Watson Institute for International and Public Affairs
Climate Solutions Lab

Mapping U.S. Military Dependence on Russian Fossil Fuels

April 28, 2022

Climate Solutions Lab Postdoctoral Fellow Alexander S. Gard-Murray and co-author Watson Institute National Defense Fellow Lt Col Theodore J. Shanks created a map of U.S. military dependence on Russian fossil fuels.


The U.S. military’s dependence on fossil fuels has created a crucial security threat for its European bases. American taxpayers could inadvertently be helping to fund the Russian war effort to the tune of a million dollars a week.

We estimate that before Russia’s invasion of Ukraine, U.S. bases in Europe relied on Russian fossil fuels to meet 30% of their annual energy needs. This means that American forces in Europe have been buying the energy equivalent of nearly half a million barrels of oil from Russia every year.

In light of Russia’s pending cutoffs of gas to European countries, the Department of Defense’s dependence on fossil fuels represents a serious threat to American and Western European security. Until the U.S. invests in sustainable energy sources and base electrification, these threats will continue.

The accompanying map shows the extent of this dependence across U.S. installations in Europe. According to the Department of Defense's Annual Energy Management and Resilience Report (AEMRR), U.S. installations in Europe consumed nearly 9 trillion BTU of energy in 2020, equivalent to 1.5 million barrels of oil each year. According to data from the Department of Energy, U.S. military installations consume 49% of their energy in the form of electricity, 37% from natural gas, 6% from oil, and 3% from coal.

To estimate base-level dependence on Russian fossil fuels, we assumed that each base’s energy profile matched that of the average installation. This gives us an estimate of each base’s consumption of electricity, natural gas, oil, and coal. We then multiplied these consumption estimates by host countries’ share of imports from Russia, using data from Eurostat. In the case of electricity, we first calculated the share of electricity generated from each fossil fuel, and then adjusted those shares for Russian imports as well.

As an example, consider Ramstein Air Base in Germany. Ramstein is home to Allied Air Command, the central command for all of NATO’s air and space forces and is the largest community of U.S. personnel overseas, with more than 53,000 American servicemen and their families.

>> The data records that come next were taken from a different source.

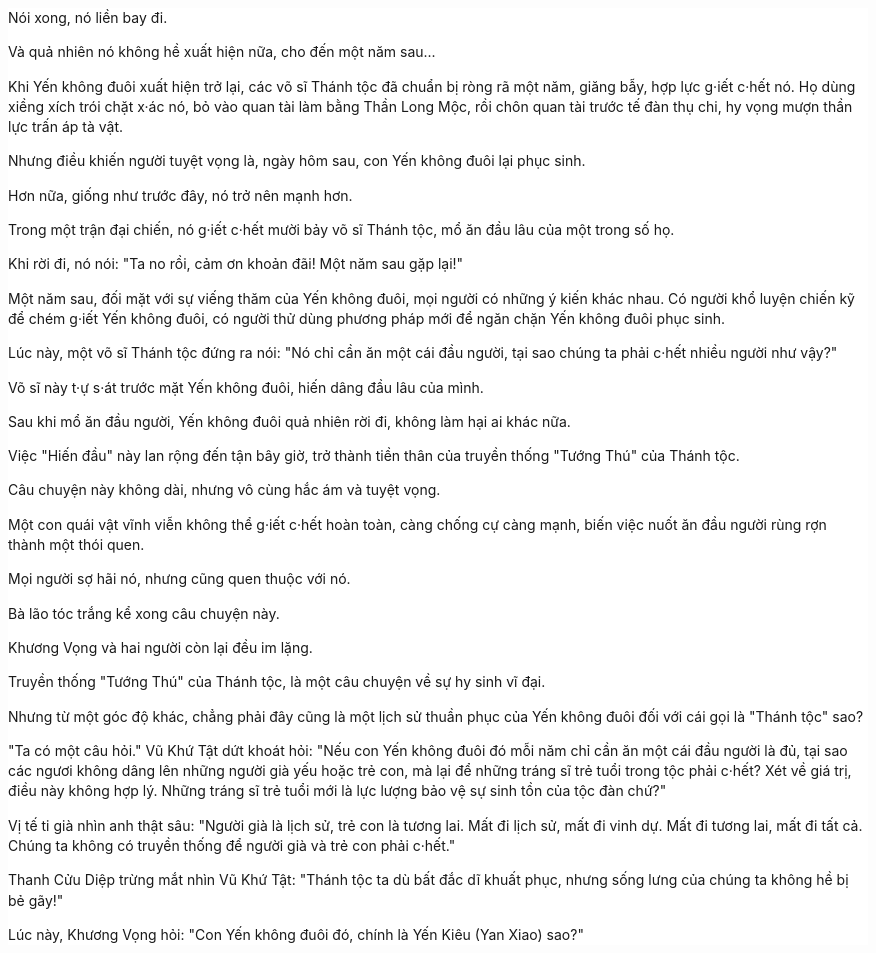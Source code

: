 Nói xong, nó liền bay đi.

Và quả nhiên nó không hề xuất hiện nữa, cho đến một năm sau...

Khi Yến không đuôi xuất hiện trở lại, các võ sĩ Thánh tộc đã chuẩn bị ròng rã một năm, giăng bẫy, hợp lực g·iết c·hết nó. Họ dùng xiềng xích trói chặt x·ác nó, bỏ vào quan tài làm bằng Thần Long Mộc, rồi chôn quan tài trước tế đàn thụ chi, hy vọng mượn thần lực trấn áp tà vật.

Nhưng điều khiến người tuyệt vọng là, ngày hôm sau, con Yến không đuôi lại phục sinh.

Hơn nữa, giống như trước đây, nó trở nên mạnh hơn.

Trong một trận đại chiến, nó g·iết c·hết mười bảy võ sĩ Thánh tộc, mổ ăn đầu lâu của một trong số họ.

Khi rời đi, nó nói: "Ta no rồi, cảm ơn khoản đãi! Một năm sau gặp lại!"

Một năm sau, đối mặt với sự viếng thăm của Yến không đuôi, mọi người có những ý kiến khác nhau. Có người khổ luyện chiến kỹ để chém g·iết Yến không đuôi, có người thử dùng phương pháp mới để ngăn chặn Yến không đuôi phục sinh.

Lúc này, một võ sĩ Thánh tộc đứng ra nói: "Nó chỉ cần ăn một cái đầu người, tại sao chúng ta phải c·hết nhiều người như vậy?"

Võ sĩ này t·ự s·át trước mặt Yến không đuôi, hiến dâng đầu lâu của mình.

Sau khi mổ ăn đầu người, Yến không đuôi quả nhiên rời đi, không làm hại ai khác nữa.

Việc "Hiến đầu" này lan rộng đến tận bây giờ, trở thành tiền thân của truyền thống "Tướng Thú" của Thánh tộc.

Câu chuyện này không dài, nhưng vô cùng hắc ám và tuyệt vọng.

Một con quái vật vĩnh viễn không thể g·iết c·hết hoàn toàn, càng chống cự càng mạnh, biến việc nuốt ăn đầu người rùng rợn thành một thói quen.

Mọi người sợ hãi nó, nhưng cũng quen thuộc với nó.

Bà lão tóc trắng kể xong câu chuyện này.

Khương Vọng và hai người còn lại đều im lặng.

Truyền thống "Tướng Thú" của Thánh tộc, là một câu chuyện về sự hy sinh vĩ đại.

Nhưng từ một góc độ khác, chẳng phải đây cũng là một lịch sử thuần phục của Yến không đuôi đối với cái gọi là "Thánh tộc" sao?

"Ta có một câu hỏi." Vũ Khứ Tật dứt khoát hỏi: "Nếu con Yến không đuôi đó mỗi năm chỉ cần ăn một cái đầu người là đủ, tại sao các ngươi không dâng lên những người già yếu hoặc trẻ con, mà lại để những tráng sĩ trẻ tuổi trong tộc phải c·hết? Xét về giá trị, điều này không hợp lý. Những tráng sĩ trẻ tuổi mới là lực lượng bảo vệ sự sinh tồn của tộc đàn chứ?"

Vị tế ti già nhìn anh thật sâu: "Người già là lịch sử, trẻ con là tương lai. Mất đi lịch sử, mất đi vinh dự. Mất đi tương lai, mất đi tất cả. Chúng ta không có truyền thống để người già và trẻ con phải c·hết."

Thanh Cửu Diệp trừng mắt nhìn Vũ Khứ Tật: "Thánh tộc ta dù bất đắc dĩ khuất phục, nhưng sống lưng của chúng ta không hề bị bẻ gãy!"

Lúc này, Khương Vọng hỏi: "Con Yến không đuôi đó, chính là Yến Kiêu (Yan Xiao) sao?"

According to the AEMRR, Ramstein consumed 929 billion BTU of energy in 2020. If Ramstein follows the average energy profile for U.S. bases, it would have gotten 342 billion BTU (37% of 929) from natural gas. Since Germany gets 65% of its natural gas from Russia, we estimate that Ramstein uses 223 billion BTU of Russian natural gas each year (65% of 342)—roughly 24% of Ramstein Air Base’s energy. With fuel prices elevated by the invasion, Ramstein alone could conceivably be paying more than $4 million to Russian oligarchs every year. 

Applying this method to all U.S. military installations in the AEMRR and to all fossil fuel sources, we arrive at the total estimate of 2.7 trillion BTU (or 470 thousand tons of oil equivalent).

To project costs we use data from the Centre for Research on Energy and Clean Air, which estimates that EU imports of Russian fossil fuels since the beginning of the invasion have cost 46 billion dollars. We convert this to a cost per day and use Eurostat data on 2020 imports from Russia to estimate an average cost per BTU (this is likely to be an underestimate of the cost, since imports have fallen even in the absence of bans). We then apply this to our estimate of U.S. consumption of Russian fossil fuels, arriving at a projected cost of $56 billion if prices remain at their current levels.

These estimates are not perfect. Prices are likely to change. Russia is already cutting off supplies to some countries. Without installation-level data on energy sources, we do not know exactly which fossil fuels are being used in which base. But these are also conservative figures, since they only include installation and not operational energy. They also only include U.S. bases. Including those of our NATO allies would show an even greater threat.